Bidule_carre_512pxMunicipales 2020 : sur la sécurité, Laurence Garnier promet du... jamais vu

Bidule municipales 2020

C’est son thème de bataille depuis déjà plusieurs mois et elle ne compte pas le lâcher. Mardi 15 octobre, au lendemain du lancement officiel de la campagne de Johanna Rolland, Laurence Garnier dévoilait son « plan d’urgence pour la sécurité » à Nantes. L’un des sujets à propos duquel la maire sortante reconnaissait justement lundi soir qu’elle aurait pu « mieux faire ». Et du « mieux », c’est justement ce que propose la candidate Les Républicains à la prochaine élection municipale. Du « mieux » ou en tout cas du « plus », puisqu’elle promet, en cas d’élection, de doubler les effectifs de la police municipale en recrutant 115 nouveaux agents en trois ans, de les armer d’armes létales plutôt que de tasers, ou encore d’installer 100 caméras de vidéo-surveillance supplémentaires. Du « plus », donc, mais aussi du « moins », puisque ces mesures (chiffrées, tout de même, à une cinquantaine de millions d’euros sur le mandat) doivent lui permettre de réduire de « 30 % la délinquance à Nantes » en six ans, si elle est élue.

Un chiffre choc, qui sera indubitablement du meilleur effet sur le programme de campagne. A condition, bien sûr, d’oublier qu’en matière de délinquance, ce genre de statistiques est à manier avec de longues pincettes, tant les facteurs à prendre en compte sont nombreux et instables. A condition aussi d’oublier qu’une telle « politique du chiffre », longtemps prônée par Nicolas Sarkozy, a plutôt fait la preuve de son inefficacité, comme le rappelait notamment cet article du JDD, en 2013.

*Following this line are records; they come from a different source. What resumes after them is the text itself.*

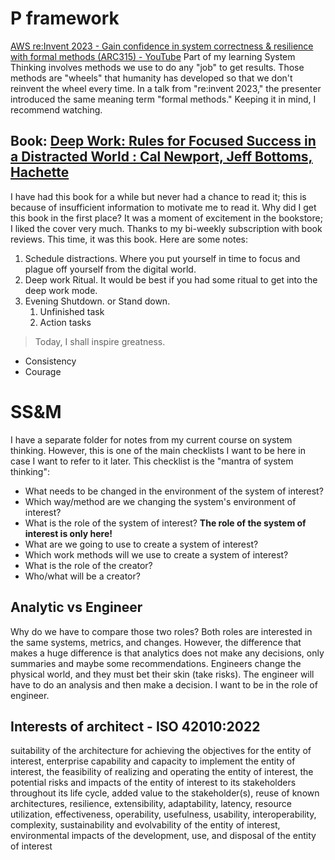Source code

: # P framework
[AWS re:Invent 2023 - Gain confidence in system correctness & resilience with formal methods (ARC315) - YouTube](https://www.youtube.com/watch?v=FdXZXnkMDxs)
Part of my learning System Thinking involves methods we use to do any "job" to get results. Those methods are "wheels" that humanity has developed so that we don't reinvent the wheel every time. In a talk from "re:invent 2023," the presenter introduced the same meaning term "formal methods." Keeping it in mind, I recommend watching.

## Book: [Deep Work: Rules for Focused Success in a Distracted World : Cal Newport, Jeff Bottoms, Hachette](https://www.amazon.com/Deep-Work-Cal-Newport-audiobook/dp/B0189PVAWY/ref=sr_1_1?crid=1USA9DSOXXPOS&dib=eyJ2IjoiMSJ9.ZU4VTSenX12Bm-lCpPgA1kuFu6EjjnTqULvBDYykS2YTkRN7WckOty2O5_7ruIo6O_g6mxQhPQ46H-hQKopMCP6hhoebQT2GZBq4uizK2My22bff1rf1h3RqhpgiRZWcrgWUz5f13SurKSYQHhcHa0v2qeKPfIZ2L3LD0r1PfQ5JlDctvibVbYAEy7xGM8tBCjRvQ81-v6ur35n45GTlrg-st3rYk1KXODcp4OwmxZc.hvze85qo2QUDgvjZHWffhx1kv7GWV6jrUYub1XCVGnM&dib_tag=se&keywords=deep+work+book&qid=1713185974&sprefix=deep+work+book%2Caps%2C114&sr=8-1)
I have had this book for a while but never had a chance to read it; this is because of insufficient information to motivate me to read it. Why did I get this book in the first place? It was a moment of excitement in the bookstore; I liked the cover very much. Thanks to my bi-weekly subscription with book reviews. This time, it was this book. Here are some notes:
1. Schedule distractions. Where you put yourself in time to focus and plague off yourself from the digital world.
2. Deep work Ritual.  It would be best if you had some ritual to get into the deep work mode.
3. Evening Shutdown. or Stand down.
	1. Unfinished task
	2. Action tasks

> Today, I shall inspire greatness.
- Consistency
- Courage

# SS&M
I have a separate folder for notes from my current course on system thinking. However, this is one of the main checklists I want to be here in case I want to refer to it later. This checklist is the "mantra of system thinking":
- What needs to be changed in the environment of the system of interest?
- Which way/method are we changing the system's environment of interest?
- What is the role of the system of interest? **The role of the system of interest is only here!**
- What are we going to use to create a system of interest?
- Which work methods will we use to create a system of interest?
- What is the role of the creator?
- Who/what will be a creator?

## Analytic vs Engineer
Why do we have to compare those two roles? Both roles are interested in the same systems, metrics, and changes. However, the difference that makes a huge difference is that analytics does not make any decisions, only summaries and maybe some recommendations. Engineers change the physical world, and they must bet their skin (take risks). The engineer will have to do an analysis and then make a decision. I want to be in the role of engineer.

## Interests of architect - ISO 42010:2022
suitability of the architecture for achieving the objectives for the entity of interest, enterprise capability and capacity to implement the entity of interest, the feasibility of realizing and operating the entity of interest, the potential risks and impacts of the entity of interest to its stakeholders throughout its life cycle, added value to the stakeholder(s), reuse of known architectures, resilience, extensibility, adaptability, latency, resource utilization, effectiveness, operability, usefulness, usability, interoperability, complexity, sustainability and evolvability of the entity of interest, environmental impacts of the development, use, and disposal of the entity of interest 
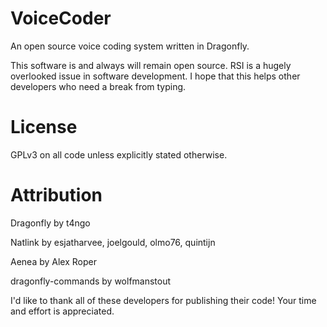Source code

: # VoiceCoder

An open source voice coding system written in Dragonfly.

This software is and always will remain open source. RSI is a hugely overlooked
issue in software development. I hope that this helps other developers who need
a break from typing.

# License

GPLv3 on all code unless explicitly stated otherwise.

# Attribution

Dragonfly by t4ngo

Natlink by esjatharvee, joelgould, olmo76, quintijn

Aenea by Alex Roper

dragonfly-commands by wolfmanstout


I'd like to thank all of these developers for publishing their code!
Your time and effort is appreciated.
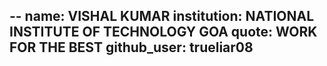 --
name: VISHAL KUMAR
institution: NATIONAL INSTITUTE OF TECHNOLOGY GOA
quote: WORK FOR THE BEST
github_user: trueliar08
--
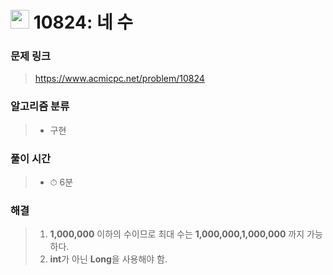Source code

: # <img src="https://static.solved.ac/tier_small/5.svg" width=30> 10824: 네 수

### 문제 링크
> https://www.acmicpc.net/problem/10824

### 알고리즘 분류
>- 구현

### 풀이 시간
>- ⏱ 6분

### 해결
> 1. **1,000,000** 이하의 수이므로 최대 수는 **1,000,000,1,000,000** 까지 가능하다.
> 2. **int**가 아닌 **Long**을 사용해야 함.
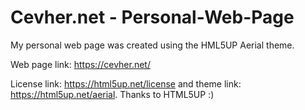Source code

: # Cevher.net - Personal-Web-Page
My personal web page was created using the HML5UP Aerial theme.

Web page link: https://cevher.net/


License link: https://html5up.net/license and theme link: https://html5up.net/aerial. Thanks to HTML5UP :)
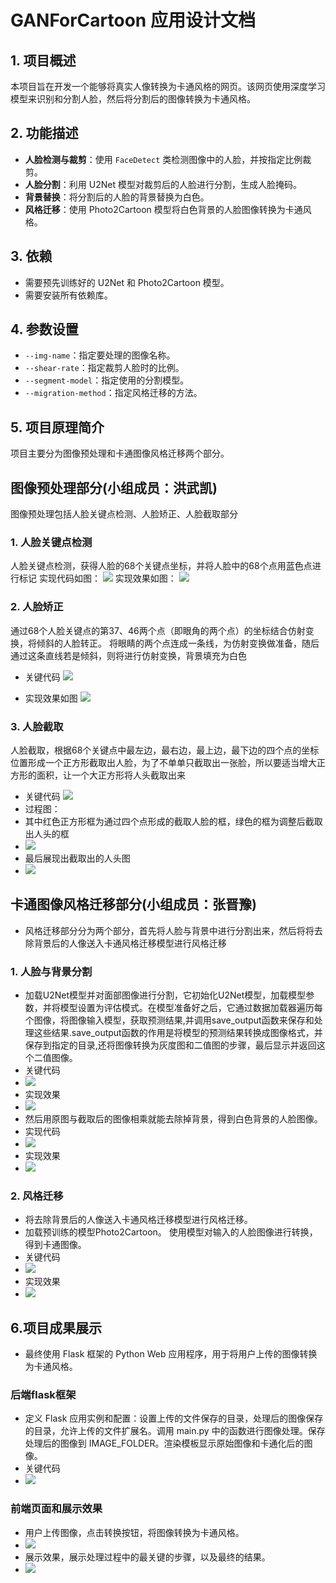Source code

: # GANForCartoon 应用设计文档

## 1. 项目概述
本项目旨在开发一个能够将真实人像转换为卡通风格的网页。该网页使用深度学习模型来识别和分割人脸，然后将分割后的图像转换为卡通风格。

## 2. 功能描述
- **人脸检测与裁剪**：使用 `FaceDetect` 类检测图像中的人脸，并按指定比例裁剪。
- **人脸分割**：利用 U2Net 模型对裁剪后的人脸进行分割，生成人脸掩码。
- **背景替换**：将分割后的人脸的背景替换为白色。
- **风格迁移**：使用 Photo2Cartoon 模型将白色背景的人脸图像转换为卡通风格。


## 3. 依赖
- 需要预先训练好的 U2Net 和 Photo2Cartoon 模型。
- 需要安装所有依赖库。

## 4. 参数设置
- `--img-name`：指定要处理的图像名称。
- `--shear-rate`：指定裁剪人脸时的比例。
- `--segment-model`：指定使用的分割模型。
- `--migration-method`：指定风格迁移的方法。

## 5. 项目原理简介
项目主要分为图像预处理和卡通图像风格迁移两个部分。
## 图像预处理部分(小组成员：洪武凯)
图像预处理包括人脸关键点检测、人脸矫正、人脸截取部分
### 1. 人脸关键点检测
人脸关键点检测，获得人脸的68个关键点坐标，并将人脸中的68个点用蓝色点进行标记
实现代码如图：
![](.设计文档_images/194a93ca.png)
实现效果如图：
![](.设计文档_images/de46a022.png)
### 2. 人脸矫正
通过68个人脸关键点的第37、46两个点（即眼角的两个点）的坐标结合仿射变换，将倾斜的人脸转正。
将眼睛的两个点连成一条线，为仿射变换做准备，随后通过这条直线若是倾斜，则将进行仿射变换，背景填充为白色
- 关键代码
![](.设计文档_images/38779ce3.png)

- 实现效果如图
![](.设计文档_images/32b59614.png)

### 3. 人脸截取
人脸截取，根据68个关键点中最左边，最右边，最上边，最下边的四个点的坐标位置形成一个正方形截取出人脸，为了不单单只截取出一张脸，所以要适当增大正方形的面积，让一个大正方形将人头截取出来
- 关键代码
![](.设计文档_images/f356bdf4.png)
- 过程图：
- 其中红色正方形框为通过四个点形成的截取人脸的框，绿色的框为调整后截取出人头的框
- ![](.设计文档_images/4fa49bcb.png)
- 最后展现出截取出的人头图
- ![](.设计文档_images/505775c2.png)


## 卡通图像风格迁移部分(小组成员：张晋豫)
- 风格迁移部分分为两个部分，首先将人脸与背景中进行分割出来，然后将将去除背景后的人像送入卡通风格迁移模型进行风格迁移
### 1. 人脸与背景分割
- 加载U2Net模型并对面部图像进行分割，它初始化U2Net模型，加载模型参数，并将模型设置为评估模式。在模型准备好之后，它通过数据加载器遍历每个图像，将图像输入模型，获取预测结果,并调用save_output函数来保存和处理这些结果.save_output函数的作用是将模型的预测结果转换成图像格式，并保存到指定的目录,还将图像转换为灰度图和二值图的步骤，最后显示并返回这个二值图像。
- 关键代码
- ![](.设计文档_images/4b9cb06d.png)
- 实现效果
- ![](.设计文档_images/424e43ec.png)
- 然后用原图与截取后的图像相乘就能去除掉背景，得到白色背景的人脸图像。
- 实现代码
- ![](.设计文档_images/591604d3.png)
- 实现效果
- ![](.设计文档_images/f8bfef86.png)

### 2. 风格迁移
- 将去除背景后的人像送入卡通风格迁移模型进行风格迁移。
- 加载预训练的模型Photo2Cartoon。 使用模型对输入的人脸图像进行转换，得到卡通图像。
- 关键代码
- ![](.设计文档_images/1dd95244.png)
- 实现效果
- ![](.设计文档_images/fc19dac1.png)
  
## 6.项目成果展示
- 最终使用 Flask 框架的 Python Web 应用程序，用于将用户上传的图像转换为卡通风格。
### 后端flask框架
- 定义 Flask 应用实例和配置：设置上传的文件保存的目录，处理后的图像保存的目录，允许上传的文件扩展名。调用 main.py 中的函数进行图像处理。保存处理后的图像到 IMAGE_FOLDER。渲染模板显示原始图像和卡通化后的图像。
- 关键代码
- ![](.设计文档_images/beb7f042.png)
### 前端页面和展示效果
- 用户上传图像，点击转换按钮，将图像转换为卡通风格。
- ![](.设计文档_images/ea7fe0e5.png)
- 展示效果，展示处理过程中的最关键的步骤，以及最终的结果。
- ![](.设计文档_images/e64cc6b3.png)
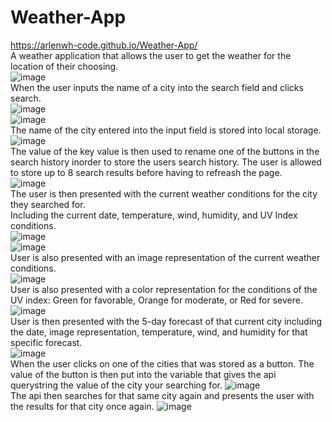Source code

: # Weather-App
https://arlenwh-code.github.io/Weather-App/
<br>
A weather application that allows the user to get the weather for the location of their choosing.
<br>
![image](https://user-images.githubusercontent.com/82676357/126334148-a00da92d-0b51-41c1-a647-e8e2c4c6122c.png)
<br>
When the user inputs the name of a city into the search field and clicks search.
<br>
![image](https://user-images.githubusercontent.com/82676357/126334567-0d694d00-9c0a-42ac-8d3e-3c2f7f50021e.png)
<br>
![image](https://user-images.githubusercontent.com/82676357/126334513-8abd1d13-1f00-4edd-ad9d-4baf83bccc86.png)
<br>
The name of the city entered into the input field is stored into local storage.
![image](https://user-images.githubusercontent.com/82676357/126334953-da9e3809-02b4-46fd-9df5-b264e8190e0c.png)
<br>
The value of the key value is then used to rename one of the buttons in the search history inorder to store the users search history.
The user is allowed to store up to 8 search results before having to refreash the page.
<br>
![image](https://user-images.githubusercontent.com/82676357/126335412-ec3a9919-ca8a-4a21-a5fc-71eb5fe5da6c.png)
<br>
The user is then presented with the current weather conditions for the city they searched for.
<br>
Including the current date, temperature, wind, humidity, and UV Index conditions.
<br>
![image](https://user-images.githubusercontent.com/82676357/126335652-55b49700-9d2a-4600-9f66-59e96576e201.png)
<br>
![image](https://user-images.githubusercontent.com/82676357/126335947-01954e40-01f2-4735-8b78-274fdf315ea3.png)
<br>
User is also presented with an image representation of the current weather conditions.
<br>
![image](https://user-images.githubusercontent.com/82676357/126336081-2da61b70-e097-4be9-816f-82717ed8323c.png)
<br>
User is also presented with a color representation for the conditions of the UV index: Green for favorable, Orange for moderate, or Red for severe.
<br>
![image](https://user-images.githubusercontent.com/82676357/126336630-4a716f54-ba86-443c-a2b8-14cbde43aa54.png)
<br>
User is then presented with the 5-day forecast of that current city including the date, image representation, temperature, wind, and humidity for that specific forecast.
<br>
![image](https://user-images.githubusercontent.com/82676357/126337181-bdc4f173-6a08-4346-8006-c5e4df2570b3.png)
<br>
When the user clicks on one of the cities that was stored as a button. The value of the button is then put into the variable that gives the api querystring the value of the 
city your searching for.
![image](https://user-images.githubusercontent.com/82676357/126337905-6ed58963-584d-454b-9db4-8d456e077db7.png)
<br>
The api then searches for that same city again and presents the user with the results for that city once again.
![image](https://user-images.githubusercontent.com/82676357/126338461-a1fda1dd-f44c-4e83-b156-1f64f44f1f74.png)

Néanmoins, puisque ce chiffre est lancé dans la campagne, nous avons cherché à savoir à quoi il correspondait. Eh bien, si l’on s’en tient aux données publiées annuellement par la Direction centrale de la police judiciaire, il signifierait que le nombre de crimes et délits enregistrés par la police dans la zone de sécurité de Nantes passerait de 43 515 en 2018 à 30 461 en 2026, à l’issue de la prochaine mandature. Un niveau jamais vu depuis près de 15 ans, date jusqu’à laquelle on dispose de ces statistiques… Date à laquelle la ville de Nantes comptait environ 20 000 habitants de moins et la Métropole environ 50 000 de moins. Autant dire que les futurs nouveaux agents de la police municipale - qui ne sont d'ailleurs pas compétents pour s'occuper de la plupart des crimes et délits, comme les affaires de drogue, de cambriolage ou de grand banditisme - risquent d’avoir du travail…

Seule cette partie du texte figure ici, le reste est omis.